I am exceedingly glad that the Government have accepted the proposition which we on this side put to them last week that there should be a widening of the terms of the Bill so as to remove the hardships which would inevitably have arisen had the Bill remained as it was when first introduced. Despite the fact that the Under-Secretary of State refused to accede to our appeals last week, it is now obvious that the Government, on second thoughts, have decided to give us an opportunity in Committee to bring in under the benefits of this Bill farms in the landward areas of the burghs. Under the Bill as it originally was, and indeed as it still stands, the benefits accrue only to farm workers and proprietors in the counties.

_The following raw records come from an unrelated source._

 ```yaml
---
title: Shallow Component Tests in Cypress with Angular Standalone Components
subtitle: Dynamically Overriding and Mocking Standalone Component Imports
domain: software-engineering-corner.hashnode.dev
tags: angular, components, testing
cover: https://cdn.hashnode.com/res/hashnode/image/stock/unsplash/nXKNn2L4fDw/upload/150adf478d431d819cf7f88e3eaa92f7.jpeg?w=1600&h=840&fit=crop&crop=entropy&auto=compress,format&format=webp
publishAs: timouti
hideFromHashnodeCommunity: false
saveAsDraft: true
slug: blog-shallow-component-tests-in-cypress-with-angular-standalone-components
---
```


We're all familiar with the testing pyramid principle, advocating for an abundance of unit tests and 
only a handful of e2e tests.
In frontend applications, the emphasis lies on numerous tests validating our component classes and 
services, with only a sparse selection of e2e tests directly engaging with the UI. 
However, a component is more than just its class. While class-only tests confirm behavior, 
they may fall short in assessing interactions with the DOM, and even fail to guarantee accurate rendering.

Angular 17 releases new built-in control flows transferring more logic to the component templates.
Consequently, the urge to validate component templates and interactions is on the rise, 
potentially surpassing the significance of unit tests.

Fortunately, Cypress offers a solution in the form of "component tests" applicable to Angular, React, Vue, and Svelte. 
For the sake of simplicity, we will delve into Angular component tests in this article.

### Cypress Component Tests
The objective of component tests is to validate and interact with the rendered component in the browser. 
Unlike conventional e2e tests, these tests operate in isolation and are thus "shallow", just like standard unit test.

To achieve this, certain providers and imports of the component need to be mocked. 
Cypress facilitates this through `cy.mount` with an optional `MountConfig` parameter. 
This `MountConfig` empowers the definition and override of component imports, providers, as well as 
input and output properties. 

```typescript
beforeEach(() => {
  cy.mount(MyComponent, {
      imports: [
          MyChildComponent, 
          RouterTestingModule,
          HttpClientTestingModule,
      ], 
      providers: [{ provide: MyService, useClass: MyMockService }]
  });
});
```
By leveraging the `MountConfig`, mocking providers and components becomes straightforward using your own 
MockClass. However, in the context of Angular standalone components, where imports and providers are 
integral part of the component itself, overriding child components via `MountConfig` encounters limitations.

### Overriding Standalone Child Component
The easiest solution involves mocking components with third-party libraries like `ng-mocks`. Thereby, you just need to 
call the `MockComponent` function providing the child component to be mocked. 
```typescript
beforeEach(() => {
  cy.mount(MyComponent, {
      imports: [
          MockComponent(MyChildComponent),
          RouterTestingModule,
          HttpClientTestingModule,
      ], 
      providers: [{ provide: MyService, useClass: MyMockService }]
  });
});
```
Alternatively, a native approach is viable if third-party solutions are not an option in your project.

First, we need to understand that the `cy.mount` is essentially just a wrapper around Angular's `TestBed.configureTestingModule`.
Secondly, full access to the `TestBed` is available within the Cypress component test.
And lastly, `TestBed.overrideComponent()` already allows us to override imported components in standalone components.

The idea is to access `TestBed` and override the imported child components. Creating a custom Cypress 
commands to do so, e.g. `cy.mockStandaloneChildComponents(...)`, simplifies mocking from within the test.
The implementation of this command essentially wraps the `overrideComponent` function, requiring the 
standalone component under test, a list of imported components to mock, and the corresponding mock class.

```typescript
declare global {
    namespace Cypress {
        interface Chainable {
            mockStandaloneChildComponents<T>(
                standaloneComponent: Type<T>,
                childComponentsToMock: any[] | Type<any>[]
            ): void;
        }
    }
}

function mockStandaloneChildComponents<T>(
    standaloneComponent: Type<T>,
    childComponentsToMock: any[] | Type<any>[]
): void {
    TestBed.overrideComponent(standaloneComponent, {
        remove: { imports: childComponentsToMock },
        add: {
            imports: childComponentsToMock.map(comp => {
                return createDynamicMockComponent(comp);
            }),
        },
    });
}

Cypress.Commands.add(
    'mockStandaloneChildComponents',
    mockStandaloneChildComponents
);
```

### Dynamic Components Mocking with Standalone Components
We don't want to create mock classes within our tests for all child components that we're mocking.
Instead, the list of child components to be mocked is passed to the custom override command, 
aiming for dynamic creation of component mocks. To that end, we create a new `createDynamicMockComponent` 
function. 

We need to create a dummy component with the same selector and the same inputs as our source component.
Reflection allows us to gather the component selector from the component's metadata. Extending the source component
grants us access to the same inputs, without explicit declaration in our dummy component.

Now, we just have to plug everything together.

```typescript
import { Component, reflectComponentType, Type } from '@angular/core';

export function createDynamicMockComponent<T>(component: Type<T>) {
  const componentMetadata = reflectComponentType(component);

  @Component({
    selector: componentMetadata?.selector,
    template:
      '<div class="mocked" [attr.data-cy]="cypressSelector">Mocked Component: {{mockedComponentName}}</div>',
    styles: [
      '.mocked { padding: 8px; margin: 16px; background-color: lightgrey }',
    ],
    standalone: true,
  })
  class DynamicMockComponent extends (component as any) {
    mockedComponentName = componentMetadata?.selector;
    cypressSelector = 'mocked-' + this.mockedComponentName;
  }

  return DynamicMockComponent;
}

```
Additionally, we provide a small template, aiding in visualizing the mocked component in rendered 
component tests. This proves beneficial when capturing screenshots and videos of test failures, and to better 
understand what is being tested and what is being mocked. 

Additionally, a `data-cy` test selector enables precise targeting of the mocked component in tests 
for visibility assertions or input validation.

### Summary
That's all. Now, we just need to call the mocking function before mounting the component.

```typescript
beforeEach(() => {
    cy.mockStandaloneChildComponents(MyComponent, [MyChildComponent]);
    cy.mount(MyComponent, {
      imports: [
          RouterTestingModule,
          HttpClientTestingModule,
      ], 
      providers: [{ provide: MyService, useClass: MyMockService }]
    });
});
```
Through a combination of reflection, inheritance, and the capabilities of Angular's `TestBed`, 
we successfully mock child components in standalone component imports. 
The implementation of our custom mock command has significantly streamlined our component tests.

It is obvious that the city of Edinburgh, which has a large number of farms within its boundaries, would have found itself in the position that farm workers inside its area would not receive the benefits of this Bill, whereas farm workers on the other side of an imaginary line in the county would receive the benefits. A week ago we submitted that that was an untenable and unjustifiable distinction, and I am exceedingly glad that the Government have so drafted the Money Resolution that it will be possible for us on the Committee stage to make Amendments in the Measure which will enable farm workers all over the country to receive whatever benefits are possible under this Measure.
We are still waiting for an explanation from the Government—I am sorry that the Lord Advocate did not give it to us to-night—as to why they entitle the Bill in such a way as solely to provide better housing for the agricultural population. Doubtless the Lord Advocate will have turned up the definition that was given in the 1931 Act, the only rural housing Act of which advantage has been taken in rural Scotland. The Committee on Rural Housing reported that our Act of 1931, although it was on the Statute Book only for a few months before financial necessities caused it to be stopped, succeeded in having built nearly 500 houses and that—I speak from memory—about 1,700 or 1,800 applications were sent to the Department of Health by the local authorities under that Measure. Under no other Act have the counties of Scotland found it possible to build houses in any number at all for the rural population. The 1931 Act was deliberately defined as being an Act to provide better housing for agricultural workers and for persons whose economic condition was substantially the same as that of such workers.
I beg the Government, even at this late hour, to consider whether it would not be better to adopt our definition of 1931 rather than the limited definition which still remains in this Bill. As it now stands, the Bill will exclude from the benefits of this better rural housing such workers as rural postmen, roadmen, and so on, persons who cannot be said to be agricultural workers or to be in an industry mainly dependent upon agriculture. They will be excluded under this Bill, whereas under the 1931 Act all those classes of workers were brought in by the title and terms of the Measure.
There are other details in the Bill which we find it difficult to understand. Our experience prior to 1931 was that there were rural areas, particularly in the far north, where county councils, owing to high prices of material, cost of labour, difficulties of transport and so forth, found it impossible to get contractors to build houses for the rural working classes at reasonable figures. Particulars were given in last week's Debate of extraordinary disparities in prices. We were told by the right hon. Gentleman the Member for Caithness and Sutherland (Sir A. Sinclair) that a three-apartment house had been built, I think he said quite recently, in Sutherland at a cost of £680. The hon. Member for East Fife (Mr. Henderson Stewart) gave figures to show that houses were being built in an English district at £352, while in the Midlands of Scotland the same type of house is costing £492.
In face of these disparities it is obvious that the provision which we imported into the 1931 Act, giving the Department power, at the request of the local authorities, to build houses, to purchase materials, to employ labour, and to go over the heads of the contractors, was a very wise provision. It was welcomed by most, if not all the county councils concerned. I regret that the Government have not seen fit to take advantage of that provision, having regard to experience prior to 1931. Before 1931 there were 14 counties in Scotland which had not built a house with Government assistance under any Act. They had been unable to do so. We created a graduated financial arrangement and the local authorities accepted it gladly. They built houses under it and it was only the financial crisis of 1931 which checked the operation of that Measure. Now the Government are offering subsidies to county councils varying from £10 10s. to £15 per house, but the subsidies which the authorities are already receiving average from £13 to £15 per house. On the average, they will gain nothing under the terms of the bill.
I repeat what I said a week ago that it would be more profitable for an authority to build new houses under the 1930 Slum Clearance Act where it is replacing dwellings in which there are more than four units. If there are more than four units, it would pay a local authority to build under the 1930 Act instead of under this Act. I do not think that there is anything unjust or unreasonable in our request. We are at a loss to know how the Government propose to define the persons who are to benefit by this Bill. The questions which were addressed to the Government on this subject a week ago cannot be dodged. Will the Lord Advocate or any representative of the Government tell us what they mean by people who are mainly dependent upon agriculture or were so dependent in their last occupation? Is the auctioneer at the market, for instance, who is perhaps a wealthy man, to be given a subsidised house under this Measure? He is employed in an occupation mainly dependent upon agriculture.